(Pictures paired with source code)

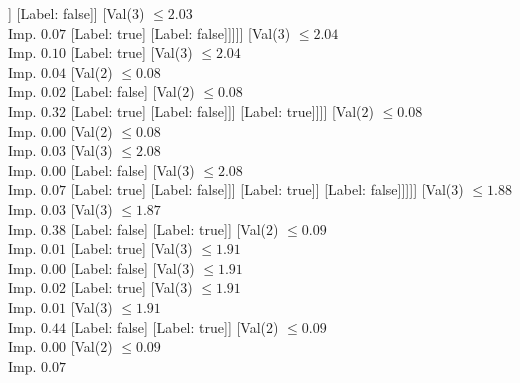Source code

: \documentclass[margin=10pt]{standalone}
\begin{document}
\begin{forest}
															[Label: true]
															[Val($3$) $ \leq 2.03$ \\ Imp. $0.00$
																[Val($3$) $ \leq 2.02$ \\ Imp. $0.00$
																	[Val($3$) $ \leq 2.02$ \\ Imp. $0.13$
																		[Label: false]
																		[Label: true]]
																	[Label: false]]
																[Val($3$) $ \leq 2.03$ \\ Imp. $0.07$
																	[Label: true]
																	[Label: false]]]]]
													[Val($3$) $ \leq 2.04$ \\ Imp. $0.10$
														[Label: true]
														[Val($3$) $ \leq 2.04$ \\ Imp. $0.04$
															[Val($2$) $ \leq 0.08$ \\ Imp. $0.02$
																[Label: false]
																[Val($2$) $ \leq 0.08$ \\ Imp. $0.32$
																	[Label: true]
																	[Label: false]]]
															[Label: true]]]]
												[Val($2$) $ \leq 0.08$ \\ Imp. $0.00$
													[Val($2$) $ \leq 0.08$ \\ Imp. $0.03$
														[Val($3$) $ \leq 2.08$ \\ Imp. $0.00$
															[Label: false]
															[Val($3$) $ \leq 2.08$ \\ Imp. $0.07$
																[Label: true]
																[Label: false]]]
														[Label: true]]
													[Label: false]]]]]
									[Val($3$) $ \leq 1.88$ \\ Imp. $0.03$
										[Val($3$) $ \leq 1.87$ \\ Imp. $0.38$
											[Label: false]
											[Label: true]]
										[Val($2$) $ \leq 0.09$ \\ Imp. $0.01$
											[Label: true]
											[Val($3$) $ \leq 1.91$ \\ Imp. $0.00$
												[Label: false]
												[Val($3$) $ \leq 1.91$ \\ Imp. $0.02$
													[Label: true]
													[Val($3$) $ \leq 1.91$ \\ Imp. $0.01$
														[Val($3$) $ \leq 1.91$ \\ Imp. $0.44$
															[Label: false]
															[Label: true]]
														[Val($2$) $ \leq 0.09$ \\ Imp. $0.00$
															[Val($2$) $ \leq 0.09$ \\ Imp. $0.07$

\end{forest}
\end{document}
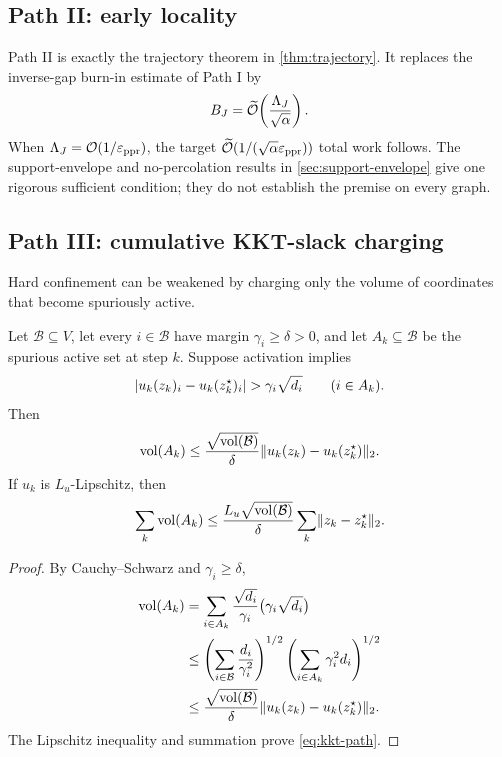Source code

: \subsection{Path II: early locality}

Path II is exactly the trajectory theorem in \cref{thm:trajectory}.  It
replaces the inverse-gap burn-in estimate of Path I by
\[
  B_J=\softO\!\left(\frac{\Lambda_J}{\sqrt\alpha}\right).
\]
When $\Lambda_J=\bigO(1/\epsppr)$, the target
$\softO(1/(\sqrt\alpha\epsppr))$ total work follows.  The support-envelope and
no-percolation results in \cref{sec:support-envelope} give one rigorous
sufficient condition; they do not establish the premise on every graph.

\subsection{Path III: cumulative KKT-slack charging}

Hard confinement can be weakened by charging only the volume of coordinates
that become spuriously active.

\begin{lemma}
\label{lem:kkt-charge}
Let $\mathcal B\subseteq V$, let every $i\in\mathcal B$ have margin
$\gamma_i\geq\delta>0$, and let $A_k\subseteq\mathcal B$ be the spurious
active set at step $k$.  Suppose activation implies
\[
  \abs{u_k(z_k)_i-u_k(z_k^\star)_i}
  >\gamma_i\sqrt{d_i}
  \qquad(i\in A_k).
\]
Then
\begin{equation}
  \vol(A_k)
  \leq
  \frac{\sqrt{\vol(\mathcal B)}}{\delta}
  \norm{u_k(z_k)-u_k(z_k^\star)}_2.
  \label{eq:kkt-charge}
\end{equation}
If $u_k$ is $L_u$-Lipschitz, then
\begin{equation}
  \sum_k\vol(A_k)
  \leq
  \frac{L_u\sqrt{\vol(\mathcal B)}}{\delta}
  \sum_k\norm{z_k-z_k^\star}_2.
  \label{eq:kkt-path}
\end{equation}
\end{lemma}

\begin{proof}
By Cauchy--Schwarz and $\gamma_i\geq\delta$,
\[
\begin{split}
  \vol(A_k)
  &=\sum_{i\in A_k}
    \frac{\sqrt{d_i}}{\gamma_i}
    \bigl(\gamma_i\sqrt{d_i}\bigr)\\
  &\leq
    \left(\sum_{i\in\mathcal B}\frac{d_i}{\gamma_i^2}\right)^{1/2}
    \left(\sum_{i\in A_k}\gamma_i^2d_i\right)^{1/2}\\
  &\leq
    \frac{\sqrt{\vol(\mathcal B)}}{\delta}
    \norm{u_k(z_k)-u_k(z_k^\star)}_2.
\end{split}
\]
The Lipschitz inequality and summation prove \cref{eq:kkt-path}.
\end{proof}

[PROBLEM DETAILS]:
All lines carrying the word "charge" must be copied from the data above.

[EXERCISE RESPONSE]:
\label{lem:kkt-charge}
  \label{eq:kkt-charge}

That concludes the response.